In order to further support its position, Aces Philippines argue that Aces Bermuda maintains no equipment nor owns any infrastructure within the Philippines. Aces Philippines argues that situs denotes a concept of some physical presence or some tangible and visible activity. Since Aces Bermuda does not own the gateways located inside the Philippines, there is no physical presence within the Philippines. 

The Supreme Court likewise rejected this argument. The Supreme Court ruled that the fact that Aces Bermuda does not own the gateways is of no moment. It cannot be denied that the gateways were constructed primarily to serve the needs of the Aces system. Furthermore, the agreement between  Aces Philippines and Aces Bermuda show that it was Aces Bermuda who provided the necessary equipment and software to enable Aces Philippines to construct the gateways in the first place. In short, the Supreme Court ruled that even though Aces Bermuda does not own the gateways located in the Philippines, Aces Bermuda has sufficient economic and beneficial interest in these Philippine properties, inasmuch as its Philippine operations depend on those facilities. 

Applicability of Aces v. CIR to IT Service Providers 

Due to the promulgation of the case of Aces v. CIR, some Revenue Officers have started to use the case as a legal basis to justify the imposition of income tax on Information Technology (IT) services rendered by NRFC outside of the Philippines. This, however, should not be the case since the circumstances of IT service providers are different from those of satellite service providers.  

In the case of Aces v. CIR, the Court ruled that the income generating activity is partially conducted within the Philippines. In order for Aces Bermuda to render their services, they had to utilize gateway infrastructures located within the Philippines. Even if Aces Bermuda operated the satellite in outer space and the Network Control Center in Indonesia, it could not provide its services completely outside of the Philippines because it needs the terrestrial gateways that will receive the signal from the satellite. Since the income generating activity is only completed when received by the gateway in the Philippines, the Court ruled that the situs of the income was in the Philippines and therefore, subject to tax. 

The above circumstances, however, are not present in IT services rendered outside of the Philippines by NRFCs. Examples of IT services are help desk support, cloud services, backup and disaster recovery, network security, software and hardware development, among others. These IT services are normally conducted remotely and outside of the Philippines’ territorial limits. The IT service providers do not normally require the construction, utilization, and maintenance of infrastructure within the Philippines for them to render their IT services. Evidently, when it comes to IT services, the provision of such service is completed wholly outside of the Philippines. There is no need for specialized equipment located within the Philippines to complete the services. Therefore, the circumstances of IT services provided by NRFC are not similar to the circumstances in the Aces case.  

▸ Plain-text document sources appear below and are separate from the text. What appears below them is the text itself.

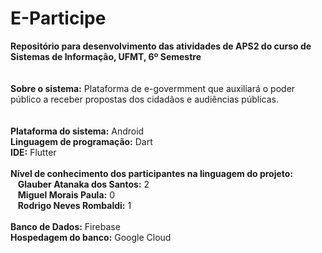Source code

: # E-Participe
<b>Repositório para desenvolvimento das atividades de APS2 do curso de Sistemas de Informação, UFMT, 6º Semestre</b><br><br><br>
<b>Sobre o sistema:</b> Plataforma de e-govermment que auxiliará o poder público a receber propostas dos cidadãos e audiências públicas.<br><br><br>
<b>Plataforma do sistema:</b> Android<br>
<b>Linguagem de programação:</b> Dart<br>
<b>IDE:</b> Flutter<br><br>
<b>Nível de conhecimento dos participantes na linguagem do projeto:</b><br>
&nbsp;&nbsp;&nbsp;<b>Glauber Atanaka dos Santos:</b> 2<br>
&nbsp;&nbsp;&nbsp;<b>Miguel Morais Paula:</b> 0<br>
&nbsp;&nbsp;&nbsp;<b>Rodrigo Neves Rombaldi:</b> 1<br><br>
<b>Banco de Dados:</b> Firebase<br>
<b>Hospedagem do banco:</b> Google Cloud<br>
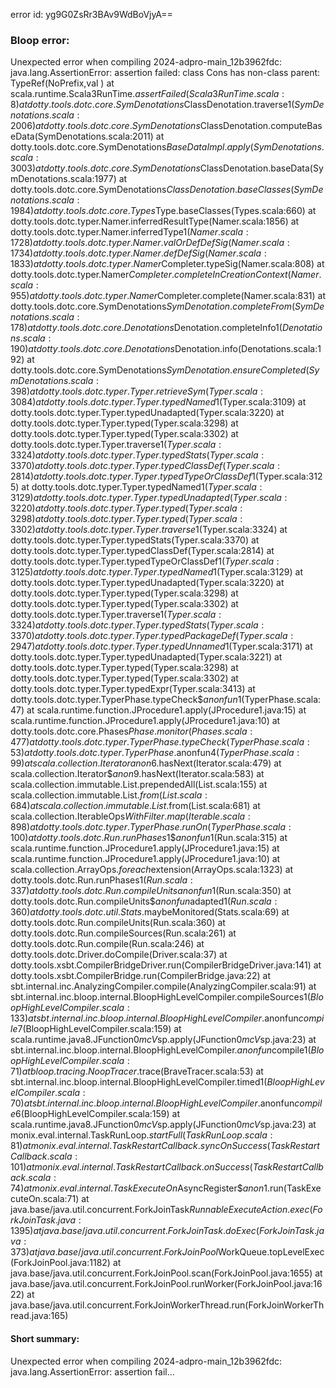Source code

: error id: yg9G0ZsRr3BAv9WdBoVjyA==
### Bloop error:

Unexpected error when compiling 2024-adpro-main_12b3962fdc: java.lang.AssertionError: assertion failed: class Cons has non-class parent: TypeRef(NoPrefix,val <none>)
	at scala.runtime.Scala3RunTime$.assertFailed(Scala3RunTime.scala:8)
	at dotty.tools.dotc.core.SymDenotations$ClassDenotation.traverse$1(SymDenotations.scala:2006)
	at dotty.tools.dotc.core.SymDenotations$ClassDenotation.computeBaseData(SymDenotations.scala:2011)
	at dotty.tools.dotc.core.SymDenotations$BaseDataImpl.apply(SymDenotations.scala:3003)
	at dotty.tools.dotc.core.SymDenotations$ClassDenotation.baseData(SymDenotations.scala:1977)
	at dotty.tools.dotc.core.SymDenotations$ClassDenotation.baseClasses(SymDenotations.scala:1984)
	at dotty.tools.dotc.core.Types$Type.baseClasses(Types.scala:660)
	at dotty.tools.dotc.typer.Namer.inferredResultType(Namer.scala:1856)
	at dotty.tools.dotc.typer.Namer.inferredType$1(Namer.scala:1728)
	at dotty.tools.dotc.typer.Namer.valOrDefDefSig(Namer.scala:1734)
	at dotty.tools.dotc.typer.Namer.defDefSig(Namer.scala:1833)
	at dotty.tools.dotc.typer.Namer$Completer.typeSig(Namer.scala:808)
	at dotty.tools.dotc.typer.Namer$Completer.completeInCreationContext(Namer.scala:955)
	at dotty.tools.dotc.typer.Namer$Completer.complete(Namer.scala:831)
	at dotty.tools.dotc.core.SymDenotations$SymDenotation.completeFrom(SymDenotations.scala:178)
	at dotty.tools.dotc.core.Denotations$Denotation.completeInfo$1(Denotations.scala:190)
	at dotty.tools.dotc.core.Denotations$Denotation.info(Denotations.scala:192)
	at dotty.tools.dotc.core.SymDenotations$SymDenotation.ensureCompleted(SymDenotations.scala:398)
	at dotty.tools.dotc.typer.Typer.retrieveSym(Typer.scala:3084)
	at dotty.tools.dotc.typer.Typer.typedNamed$1(Typer.scala:3109)
	at dotty.tools.dotc.typer.Typer.typedUnadapted(Typer.scala:3220)
	at dotty.tools.dotc.typer.Typer.typed(Typer.scala:3298)
	at dotty.tools.dotc.typer.Typer.typed(Typer.scala:3302)
	at dotty.tools.dotc.typer.Typer.traverse$1(Typer.scala:3324)
	at dotty.tools.dotc.typer.Typer.typedStats(Typer.scala:3370)
	at dotty.tools.dotc.typer.Typer.typedClassDef(Typer.scala:2814)
	at dotty.tools.dotc.typer.Typer.typedTypeOrClassDef$1(Typer.scala:3125)
	at dotty.tools.dotc.typer.Typer.typedNamed$1(Typer.scala:3129)
	at dotty.tools.dotc.typer.Typer.typedUnadapted(Typer.scala:3220)
	at dotty.tools.dotc.typer.Typer.typed(Typer.scala:3298)
	at dotty.tools.dotc.typer.Typer.typed(Typer.scala:3302)
	at dotty.tools.dotc.typer.Typer.traverse$1(Typer.scala:3324)
	at dotty.tools.dotc.typer.Typer.typedStats(Typer.scala:3370)
	at dotty.tools.dotc.typer.Typer.typedClassDef(Typer.scala:2814)
	at dotty.tools.dotc.typer.Typer.typedTypeOrClassDef$1(Typer.scala:3125)
	at dotty.tools.dotc.typer.Typer.typedNamed$1(Typer.scala:3129)
	at dotty.tools.dotc.typer.Typer.typedUnadapted(Typer.scala:3220)
	at dotty.tools.dotc.typer.Typer.typed(Typer.scala:3298)
	at dotty.tools.dotc.typer.Typer.typed(Typer.scala:3302)
	at dotty.tools.dotc.typer.Typer.traverse$1(Typer.scala:3324)
	at dotty.tools.dotc.typer.Typer.typedStats(Typer.scala:3370)
	at dotty.tools.dotc.typer.Typer.typedPackageDef(Typer.scala:2947)
	at dotty.tools.dotc.typer.Typer.typedUnnamed$1(Typer.scala:3171)
	at dotty.tools.dotc.typer.Typer.typedUnadapted(Typer.scala:3221)
	at dotty.tools.dotc.typer.Typer.typed(Typer.scala:3298)
	at dotty.tools.dotc.typer.Typer.typed(Typer.scala:3302)
	at dotty.tools.dotc.typer.Typer.typedExpr(Typer.scala:3413)
	at dotty.tools.dotc.typer.TyperPhase.typeCheck$$anonfun$1(TyperPhase.scala:47)
	at scala.runtime.function.JProcedure1.apply(JProcedure1.java:15)
	at scala.runtime.function.JProcedure1.apply(JProcedure1.java:10)
	at dotty.tools.dotc.core.Phases$Phase.monitor(Phases.scala:477)
	at dotty.tools.dotc.typer.TyperPhase.typeCheck(TyperPhase.scala:53)
	at dotty.tools.dotc.typer.TyperPhase.$anonfun$4(TyperPhase.scala:99)
	at scala.collection.Iterator$$anon$6.hasNext(Iterator.scala:479)
	at scala.collection.Iterator$$anon$9.hasNext(Iterator.scala:583)
	at scala.collection.immutable.List.prependedAll(List.scala:155)
	at scala.collection.immutable.List$.from(List.scala:684)
	at scala.collection.immutable.List$.from(List.scala:681)
	at scala.collection.IterableOps$WithFilter.map(Iterable.scala:898)
	at dotty.tools.dotc.typer.TyperPhase.runOn(TyperPhase.scala:100)
	at dotty.tools.dotc.Run.runPhases$1$$anonfun$1(Run.scala:315)
	at scala.runtime.function.JProcedure1.apply(JProcedure1.java:15)
	at scala.runtime.function.JProcedure1.apply(JProcedure1.java:10)
	at scala.collection.ArrayOps$.foreach$extension(ArrayOps.scala:1323)
	at dotty.tools.dotc.Run.runPhases$1(Run.scala:337)
	at dotty.tools.dotc.Run.compileUnits$$anonfun$1(Run.scala:350)
	at dotty.tools.dotc.Run.compileUnits$$anonfun$adapted$1(Run.scala:360)
	at dotty.tools.dotc.util.Stats$.maybeMonitored(Stats.scala:69)
	at dotty.tools.dotc.Run.compileUnits(Run.scala:360)
	at dotty.tools.dotc.Run.compileSources(Run.scala:261)
	at dotty.tools.dotc.Run.compile(Run.scala:246)
	at dotty.tools.dotc.Driver.doCompile(Driver.scala:37)
	at dotty.tools.xsbt.CompilerBridgeDriver.run(CompilerBridgeDriver.java:141)
	at dotty.tools.xsbt.CompilerBridge.run(CompilerBridge.java:22)
	at sbt.internal.inc.AnalyzingCompiler.compile(AnalyzingCompiler.scala:91)
	at sbt.internal.inc.bloop.internal.BloopHighLevelCompiler.compileSources$1(BloopHighLevelCompiler.scala:133)
	at sbt.internal.inc.bloop.internal.BloopHighLevelCompiler.$anonfun$compile$7(BloopHighLevelCompiler.scala:159)
	at scala.runtime.java8.JFunction0$mcV$sp.apply(JFunction0$mcV$sp.java:23)
	at sbt.internal.inc.bloop.internal.BloopHighLevelCompiler.$anonfun$compile$1(BloopHighLevelCompiler.scala:71)
	at bloop.tracing.NoopTracer$.trace(BraveTracer.scala:53)
	at sbt.internal.inc.bloop.internal.BloopHighLevelCompiler.timed$1(BloopHighLevelCompiler.scala:70)
	at sbt.internal.inc.bloop.internal.BloopHighLevelCompiler.$anonfun$compile$6(BloopHighLevelCompiler.scala:159)
	at scala.runtime.java8.JFunction0$mcV$sp.apply(JFunction0$mcV$sp.java:23)
	at monix.eval.internal.TaskRunLoop$.startFull(TaskRunLoop.scala:81)
	at monix.eval.internal.TaskRestartCallback.syncOnSuccess(TaskRestartCallback.scala:101)
	at monix.eval.internal.TaskRestartCallback.onSuccess(TaskRestartCallback.scala:74)
	at monix.eval.internal.TaskExecuteOn$AsyncRegister$$anon$1.run(TaskExecuteOn.scala:71)
	at java.base/java.util.concurrent.ForkJoinTask$RunnableExecuteAction.exec(ForkJoinTask.java:1395)
	at java.base/java.util.concurrent.ForkJoinTask.doExec(ForkJoinTask.java:373)
	at java.base/java.util.concurrent.ForkJoinPool$WorkQueue.topLevelExec(ForkJoinPool.java:1182)
	at java.base/java.util.concurrent.ForkJoinPool.scan(ForkJoinPool.java:1655)
	at java.base/java.util.concurrent.ForkJoinPool.runWorker(ForkJoinPool.java:1622)
	at java.base/java.util.concurrent.ForkJoinWorkerThread.run(ForkJoinWorkerThread.java:165)
#### Short summary: 

Unexpected error when compiling 2024-adpro-main_12b3962fdc: java.lang.AssertionError: assertion fail...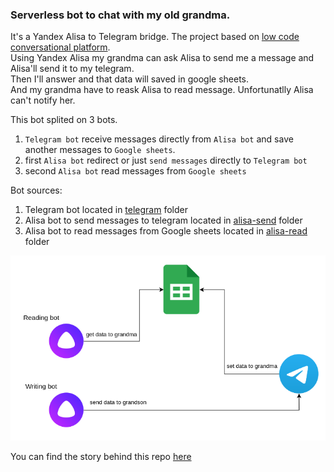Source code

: ### Serverless bot to chat with my old grandma.
It's a Yandex Alisa to Telegram bridge. The project based on [low code conversational platform](https://tovie.ai/tovie-platform).<br>
Using Yandex Alisa my grandma can ask Alisa to send me a message and Alisa'll send it to my telegram.<br> 
Then I'll answer and that data will saved in google sheets.<br> 
And my grandma have to reask Alisa to read message. Unfortunatlly Alisa can't notify her.

This bot splited on 3 bots.
1. `Telegram bot` receive messages directly from `Alisa bot` and save another messages to `Google sheets`.
2. first `Alisa bot` redirect or just `send messages` directly to `Telegram bot`
3. second `Alisa bot` read messages from `Google sheets`

Bot sources:
1. Telegram bot located in [telegram](./telegram) folder
2. Alisa bot to send messages to telegram located in [alisa-send](./alisa-send) folder
3. Alisa bot to read messages from Google sheets located in [alisa-read](./alisa-read) folder

![image](./files/arch.png)

You can find the story behind this repo [here](https://dev.to/daniilroman/would-your-grandma-use-a-voice-chat-bot-hca)
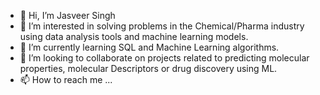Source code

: - 👋 Hi, I’m Jasveer Singh
- 👀 I’m interested in solving problems in the Chemical/Pharma industry using data analysis tools and machine learning models.
- 🌱 I’m currently learning SQL and Machine Learning algorithms.
- 💞️ I’m looking to collaborate on projects related to predicting molecular properties, molecular Descriptors or drug discovery using ML.
- 📫 How to reach me ...

<!---
jazzVS/jazzVS is a ✨ special ✨ repository because its `README.md` (this file) appears on your GitHub profile.
You can click the Preview link to take a look at your changes.
--->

As the Court elucidated in the case of Saint Wealth Ltd. v. BIR (GR No. 252965), what is important in determining whether an activity could be subjected to Philippine tax laws is whether the revenue generating activity occurs within the Philippines. In IT services, it is evident that the income generating activities of NRFCs providing IT services are outside of the Philippines. As discussed above, no portion of such activities could be said to have occurred within the territorial bounds of the Philippines.  

At first glance, it would seem that the case of Aces v. CIR allowed for the extraterritorial application of the tax laws of the Philippines. However, a more careful reading of the case reveals that this is not true. The Supreme Court was able to establish the situs within the Philippines that would warrant the application of Philippine tax laws to Aces Bermuda.